Exploration #33 Cristalleries du Val St Lambert. Val Saint Lambert was an area of countryside and woodland, given to the Cistercian monks in 1202. By the end of the 18th century the Abbey at Val St Lambert was abandoned. In 1826 the Cristalleries du Val St Lambert was founded in the old converted monastery buildings by M. Kemlin, a chemist, and M. Lelièvre, from the Voneche crystal works. They added new workshops and built houses for the Val St Lambert glassworkers.

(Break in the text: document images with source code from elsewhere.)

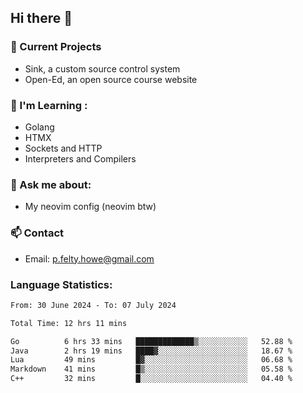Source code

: ## Hi there 👋
### 🔭 Current Projects 
- Sink, a custom source control system
- Open-Ed, an open source course website

### 🌱 I'm Learning :
- Golang
- HTMX
- Sockets and HTTP
- Interpreters and Compilers

### 💬 Ask me about:
- My neovim config (neovim btw)

### 📫 Contact
- Email: p.felty.howe@gmail.com

### Language Statistics:

<!--START_SECTION:waka-->

```txt
From: 30 June 2024 - To: 07 July 2024

Total Time: 12 hrs 11 mins

Go          6 hrs 33 mins   █████████████▒░░░░░░░░░░░   52.88 %
Java        2 hrs 19 mins   ████▓░░░░░░░░░░░░░░░░░░░░   18.67 %
Lua         49 mins         █▓░░░░░░░░░░░░░░░░░░░░░░░   06.68 %
Markdown    41 mins         █▒░░░░░░░░░░░░░░░░░░░░░░░   05.58 %
C++         32 mins         █░░░░░░░░░░░░░░░░░░░░░░░░   04.40 %
```

<!--END_SECTION:waka-->


<!--
**peter-fh/peter-fh** is a ✨ _special_ ✨ repository because its `README.md` (this file) appears on your GitHub profile.

Here are some ideas to get you started:

- 🔭 I’m currently working on ...
- 🌱 I’m currently learning ...
- 👯 I’m looking to collaborate on ...
- 🤔 I’m looking for help with ...
- 💬 Ask me about ...
- 📫 How to reach me: ...
- 😄 Pronouns: ...
- ⚡ Fun fact: ...
-->
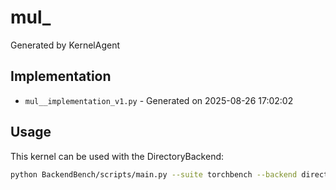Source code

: # mul_

Generated by KernelAgent

## Implementation

- `mul__implementation_v1.py` - Generated on 2025-08-26 17:02:02

## Usage

This kernel can be used with the DirectoryBackend:
```bash
python BackendBench/scripts/main.py --suite torchbench --backend directory --ops mul_
```

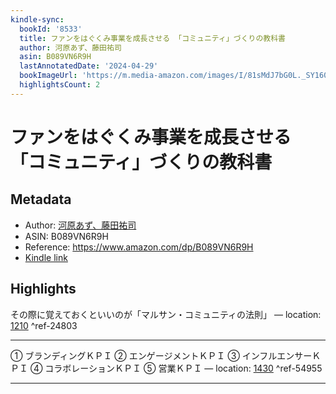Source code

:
```yaml
---
kindle-sync:
  bookId: '8533'
  title: ファンをはぐくみ事業を成長させる 「コミュニティ」づくりの教科書
  author: 河原あず、藤田祐司
  asin: B089VN6R9H
  lastAnnotatedDate: '2024-04-29'
  bookImageUrl: 'https://m.media-amazon.com/images/I/81sMdJ7bG0L._SY160.jpg'
  highlightsCount: 2
---
```

# ファンをはぐくみ事業を成長させる 「コミュニティ」づくりの教科書
## Metadata
* Author: [河原あず、藤田祐司](https://www.amazon.comundefined)
* ASIN: B089VN6R9H
* Reference: https://www.amazon.com/dp/B089VN6R9H
* [Kindle link](kindle://book?action=open&asin=B089VN6R9H)

## Highlights
その際に覚えておくといいのが「マルサン・コミュニティの法則」 — location: [1210](kindle://book?action=open&asin=B089VN6R9H&location=1210) ^ref-24803

---
① ブランディングＫＰＩ ② エンゲージメントＫＰＩ ③ インフルエンサーＫＰＩ ④ コラボレーションＫＰＩ ⑤ 営業ＫＰＩ — location: [1430](kindle://book?action=open&asin=B089VN6R9H&location=1430) ^ref-54955

---
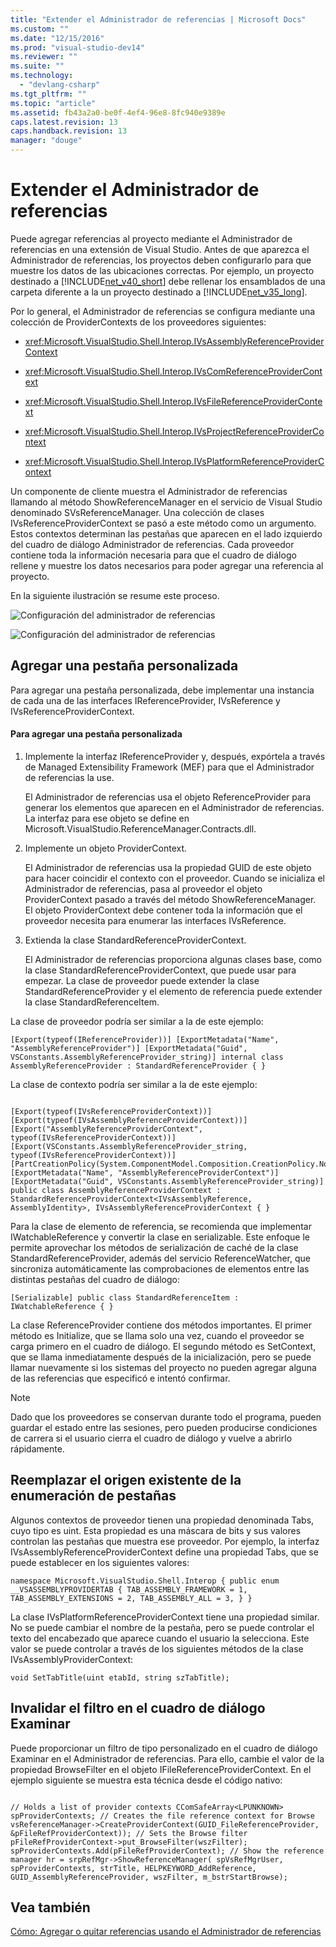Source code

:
 ```yaml
---
title: "Extender el Administrador de referencias | Microsoft Docs"
ms.custom: ""
ms.date: "12/15/2016"
ms.prod: "visual-studio-dev14"
ms.reviewer: ""
ms.suite: ""
ms.technology: 
  - "devlang-csharp"
ms.tgt_pltfrm: ""
ms.topic: "article"
ms.assetid: fb43a2a0-be0f-4ef4-96e8-8fc940e9389e
caps.latest.revision: 13
caps.handback.revision: 13
manager: "douge"
---
```

# Extender el Administrador de referencias
Puede agregar referencias al proyecto mediante el Administrador de referencias en una extensión de Visual Studio. Antes de que aparezca el Administrador de referencias, los proyectos deben configurarlo para que muestre los datos de las ubicaciones correctas. Por ejemplo, un proyecto destinado a [!INCLUDE[net_v40_short](../code-quality/includes/net_v40_short_md.md)] debe rellenar los ensamblados de una carpeta diferente a la un proyecto destinado a [!INCLUDE[net_v35_long](../misc/includes/net_v35_long_md.md)].  
  
 Por lo general, el Administrador de referencias se configura mediante una colección de ProviderContexts de los proveedores siguientes:  
  
-   <xref:Microsoft.VisualStudio.Shell.Interop.IVsAssemblyReferenceProviderContext>  
  
-   <xref:Microsoft.VisualStudio.Shell.Interop.IVsComReferenceProviderContext>  
  
-   <xref:Microsoft.VisualStudio.Shell.Interop.IVsFileReferenceProviderContext>  
  
-   <xref:Microsoft.VisualStudio.Shell.Interop.IVsProjectReferenceProviderContext>  
  
-   <xref:Microsoft.VisualStudio.Shell.Interop.IVsPlatformReferenceProviderContext>  
  
 Un componente de cliente muestra el Administrador de referencias llamando al método ShowReferenceManager en el servicio de Visual Studio denominado SVsReferenceManager. Una colección de clases IVsReferenceProviderContext se pasó a este método como un argumento. Estos contextos determinan las pestañas que aparecen en el lado izquierdo del cuadro de diálogo Administrador de referencias. Cada proveedor contiene toda la información necesaria para que el cuadro de diálogo rellene y muestre los datos necesarios para poder agregar una referencia al proyecto.  
  
 En la siguiente ilustración se resume este proceso.  
  
 ![Configuración del administrador de referencias](../misc/media/refmgrextend.png "RefMgrExtend")  
  
 ![Configuración del administrador de referencias](../misc/media/refmgrextend2.png "RefMgrExtend2")  
  
## Agregar una pestaña personalizada  
 Para agregar una pestaña personalizada, debe implementar una instancia de cada una de las interfaces IReferenceProvider, IVsReference y IVsReferenceProviderContext.  
  
#### Para agregar una pestaña personalizada  
  
1.  Implemente la interfaz IReferenceProvider y, después, expórtela a través de Managed Extensibility Framework \(MEF\) para que el Administrador de referencias la use.  
  
     El Administrador de referencias usa el objeto ReferenceProvider para generar los elementos que aparecen en el Administrador de referencias. La interfaz para ese objeto se define en Microsoft.VisualStudio.ReferenceManager.Contracts.dll.  
  
2.  Implemente un objeto ProviderContext.  
  
     El Administrador de referencias usa la propiedad GUID de este objeto para hacer coincidir el contexto con el proveedor. Cuando se inicializa el Administrador de referencias, pasa al proveedor el objeto ProviderContext pasado a través del método ShowReferenceManager. El objeto ProviderContext debe contener toda la información que el proveedor necesita para enumerar las interfaces IVsReference.  
  
3.  Extienda la clase StandardReferenceProviderContext.  
  
     El Administrador de referencias proporciona algunas clases base, como la clase StandardReferenceProviderContext, que puede usar para empezar. La clase de proveedor puede extender la clase StandardReferenceProvider y el elemento de referencia puede extender la clase StandardReferenceItem.  
  
 La clase de proveedor podría ser similar a la de este ejemplo:  
  
```  
[Export(typeof(IReferenceProvider))] [ExportMetadata("Name", "AssemblyReferenceProvider")] [ExportMetadata("Guid", VSConstants.AssemblyReferenceProvider_string)] internal class AssemblyReferenceProvider : StandardReferenceProvider { }  
```  
  
 La clase de contexto podría ser similar a la de este ejemplo:  
  
```  
  
[Export(typeof(IVsReferenceProviderContext))] [Export(typeof(IVsAssemblyReferenceProviderContext))] [Export("AssemblyReferenceProviderContext", typeof(IVsReferenceProviderContext))] [Export(VSConstants.AssemblyReferenceProvider_string, typeof(IVsReferenceProviderContext))] [PartCreationPolicy(System.ComponentModel.Composition.CreationPolicy.NonShared)] [ExportMetadata("Name", "AssemblyReferenceProviderContext")] [ExportMetadata("Guid", VSConstants.AssemblyReferenceProvider_string)] public class AssemblyReferenceProviderContext : StandardReferenceProviderContext<IVsAssemblyReference, AssemblyIdentity>, IVsAssemblyReferenceProviderContext { }  
```  
  
 Para la clase de elemento de referencia, se recomienda que implementar IWatchableReference y convertir la clase en serializable. Este enfoque le permite aprovechar los métodos de serialización de caché de la clase StandardReferenceProvider, además del servicio ReferenceWatcher, que sincroniza automáticamente las comprobaciones de elementos entre las distintas pestañas del cuadro de diálogo:  
  
```  
[Serializable] public class StandardReferenceItem : IWatchableReference { }  
```  
  
 La clase ReferenceProvider contiene dos métodos importantes. El primer método es Initialize, que se llama solo una vez, cuando el proveedor se carga primero en el cuadro de diálogo. El segundo método es SetContext, que se llama inmediatamente después de la inicialización, pero se puede llamar nuevamente si los sistemas del proyecto no pueden agregar alguna de las referencias que especificó e intentó confirmar.  
  
> [!NOTE]
>  Dado que los proveedores se conservan durante todo el programa, pueden guardar el estado entre las sesiones, pero pueden producirse condiciones de carrera si el usuario cierra el cuadro de diálogo y vuelve a abrirlo rápidamente.  
  
## Reemplazar el origen existente de la enumeración de pestañas  
 Algunos contextos de proveedor tienen una propiedad denominada Tabs, cuyo tipo es uint. Esta propiedad es una máscara de bits y sus valores controlan las pestañas que muestra ese proveedor.  Por ejemplo, la interfaz IVsAssemblyReferenceProviderContext define una propiedad Tabs, que se puede establecer en los siguientes valores:  
  
```  
namespace Microsoft.VisualStudio.Shell.Interop { public enum __VSASSEMBLYPROVIDERTAB { TAB_ASSEMBLY_FRAMEWORK = 1, TAB_ASSEMBLY_EXTENSIONS = 2, TAB_ASSEMBLY_ALL = 3, } }  
```  
  
 La clase IVsPlatformReferenceProviderContext tiene una propiedad similar. No se puede cambiar el nombre de la pestaña, pero se puede controlar el texto del encabezado que aparece cuando el usuario la selecciona. Este valor se puede controlar a través de los siguientes métodos de la clase IVsAssemblyProviderContext:  
  
```  
void SetTabTitle(uint etabId, string szTabTitle);  
```  
  
## Invalidar el filtro en el cuadro de diálogo Examinar  
 Puede proporcionar un filtro de tipo personalizado en el cuadro de diálogo Examinar en el Administrador de referencias. Para ello, cambie el valor de la propiedad BrowseFilter en el objeto IFileReferenceProviderContext.  En el ejemplo siguiente se muestra esta técnica desde el código nativo:  
  
```  
  
// Holds a list of provider contexts CComSafeArray<LPUNKNOWN> spProviderContexts; // Creates the file reference context for Browse vsReferenceManager->CreateProviderContext(GUID_FileReferenceProvider, &pFileRefProviderContext)); // Sets the Browse filter pFileRefProviderContext->put_BrowseFilter(wszFilter); spProviderContexts.Add(pFileRefProviderContext); // Show the reference manager hr = srpRefMgr->ShowReferenceManager( spVsRefMgrUser, spProviderContexts, strTitle, HELPKEYWORD_AddReference, GUID_AssemblyReferenceProvider, wszFilter, m_bstrStartBrowse);  
```  
  
## Vea también  
 [Cómo: Agregar o quitar referencias usando el Administrador de referencias](../ide/how-to-add-or-remove-references-by-using-the-reference-manager.md)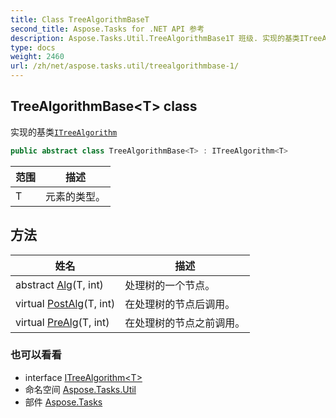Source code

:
 ```yaml
---
title: Class TreeAlgorithmBaseT
second_title: Aspose.Tasks for .NET API 参考
description: Aspose.Tasks.Util.TreeAlgorithmBase1T 班级. 实现的基类ITreeAlgorithm
type: docs
weight: 2460
url: /zh/net/aspose.tasks.util/treealgorithmbase-1/
---
```

## TreeAlgorithmBase&lt;T&gt; class

实现的基类[`ITreeAlgorithm`](../itreealgorithm-1/)

```csharp
public abstract class TreeAlgorithmBase<T> : ITreeAlgorithm<T>
```

| 范围 | 描述 |
| --- | --- |
| T | 元素的类型。 |

## 方法

| 姓名 | 描述 |
| --- | --- |
| abstract [Alg](../../aspose.tasks.util/treealgorithmbase-1/alg/)(T, int) | 处理树的一个节点。 |
| virtual [PostAlg](../../aspose.tasks.util/treealgorithmbase-1/postalg/)(T, int) | 在处理树的节点后调用。 |
| virtual [PreAlg](../../aspose.tasks.util/treealgorithmbase-1/prealg/)(T, int) | 在处理树的节点之前调用。 |

### 也可以看看

* interface [ITreeAlgorithm&lt;T&gt;](../itreealgorithm-1/)
* 命名空间 [Aspose.Tasks.Util](../../aspose.tasks.util/)
* 部件 [Aspose.Tasks](../../)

Val St Lambert is still the major Belgian glassworks and it is the official glassware supplier to H.M. King Albert II of Belgium. It has always made a wide range of glass, the best Val St Lambert glass rivalling any in the world. They cooperated with other local glassworks when times were good, putting out orders for glass and sometimes buying up their neighbouring glassworks. In 1894 at the world exhibition in Antwerp, the company manufactured an over 2 metres high vase consisting of 82 parts and weighing 200 kilograms, which is still intact and now on display at the Curtius Museum in Liège. By the mid 1920s Val St Lambert had four factories with some 4000 employees. Due to the quality of its designs and manufacturing process, the company developed a well known brand and expanded. Aside from its home territory of Belgium and the Netherlands, the largest export market was to then Tsarist-ruled Russia. In 1876 the company opened a distribution base in New York.

This was one of those factory. It is very difficult to identify which Belgian factory made which glass, unless it is labelled. During the second half of the 19th century they made cut crystal glass and coloured Victorian styles, building on their reputation for art nouveau and art deco glass earlier in the century.

This part of the former industrial complex was demolished in early 202 to make way for an ambitious real estate project.